Aim of the task: Search the material below for the word "from" and copy every line in which it occurs.

Data records:
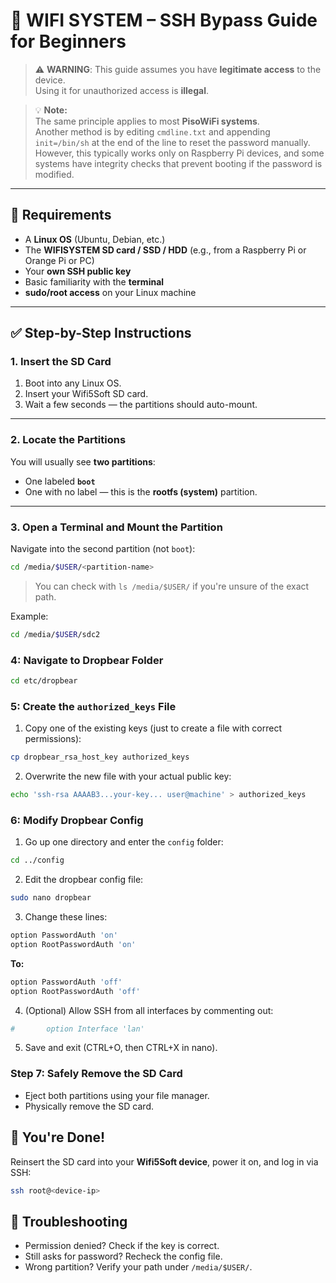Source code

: # 🔐 WIFI SYSTEM – SSH Bypass Guide for Beginners

> ⚠️ **WARNING**: This guide assumes you have **legitimate access** to the device.  
> Using it for unauthorized access is **illegal**.

> 💡 **Note:**  
> The same principle applies to most **PisoWiFi systems**.  
> Another method is by editing `cmdline.txt` and appending `init=/bin/sh` at the end of the line to reset the password manually.  
> However, this typically works only on Raspberry Pi devices, and some systems have integrity checks that prevent booting if the password is modified.

---

## 🧰 Requirements

- A **Linux OS** (Ubuntu, Debian, etc.)
- The **WIFISYSTEM SD card / SSD / HDD** (e.g., from a Raspberry Pi or Orange Pi or PC)
- Your **own SSH public key**
- Basic familiarity with the **terminal**
- **sudo/root access** on your Linux machine

---

## ✅ Step-by-Step Instructions

### 1. Insert the SD Card

1. Boot into any Linux OS.
2. Insert your Wifi5Soft SD card.
3. Wait a few seconds — the partitions should auto-mount.

---

### 2. Locate the Partitions

You will usually see **two partitions**:

- One labeled **`boot`**
- One with no label — this is the **rootfs (system)** partition.

---

### 3. Open a Terminal and Mount the Partition

Navigate into the second partition (not `boot`):

```bash
cd /media/$USER/<partition-name>
```

> You can check with `ls /media/$USER/` if you're unsure of the exact path.

Example:

```bash
cd /media/$USER/sdc2
```

### 4: Navigate to Dropbear Folder

```bash
cd etc/dropbear
```

### 5: Create the `authorized_keys` File

1. Copy one of the existing keys (just to create a file with correct permissions):

```bash
cp dropbear_rsa_host_key authorized_keys
```

2. Overwrite the new file with your actual public key:

```bash
echo 'ssh-rsa AAAAB3...your-key... user@machine' > authorized_keys
```

### 6: Modify Dropbear Config

1. Go up one directory and enter the `config` folder:

```bash
cd ../config
```

2. Edit the dropbear config file:

```bash
sudo nano dropbear
```

3. Change these lines:

```sh
option PasswordAuth 'on'
option RootPasswordAuth 'on'
```

**To:**

```sh
option PasswordAuth 'off'
option RootPasswordAuth 'off'
```

4. (Optional) Allow SSH from all interfaces by commenting out:

```sh
#       option Interface 'lan'
```

5. Save and exit (CTRL+O, then CTRL+X in nano).

### Step 7: Safely Remove the SD Card

- Eject both partitions using your file manager.
- Physically remove the SD card.

## 🚀 You're Done!

Reinsert the SD card into your **Wifi5Soft device**, power it on, and log in via SSH:

```bash
ssh root@<device-ip>
```

## 🧠 Troubleshooting

- Permission denied? Check if the key is correct.
- Still asks for password? Recheck the config file.
- Wrong partition? Verify your path under `/media/$USER/`.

Reply:
- The **WIFISYSTEM SD card / SSD / HDD** (e.g., from a Raspberry Pi or Orange Pi or PC)
4. (Optional) Allow SSH from all interfaces by commenting out:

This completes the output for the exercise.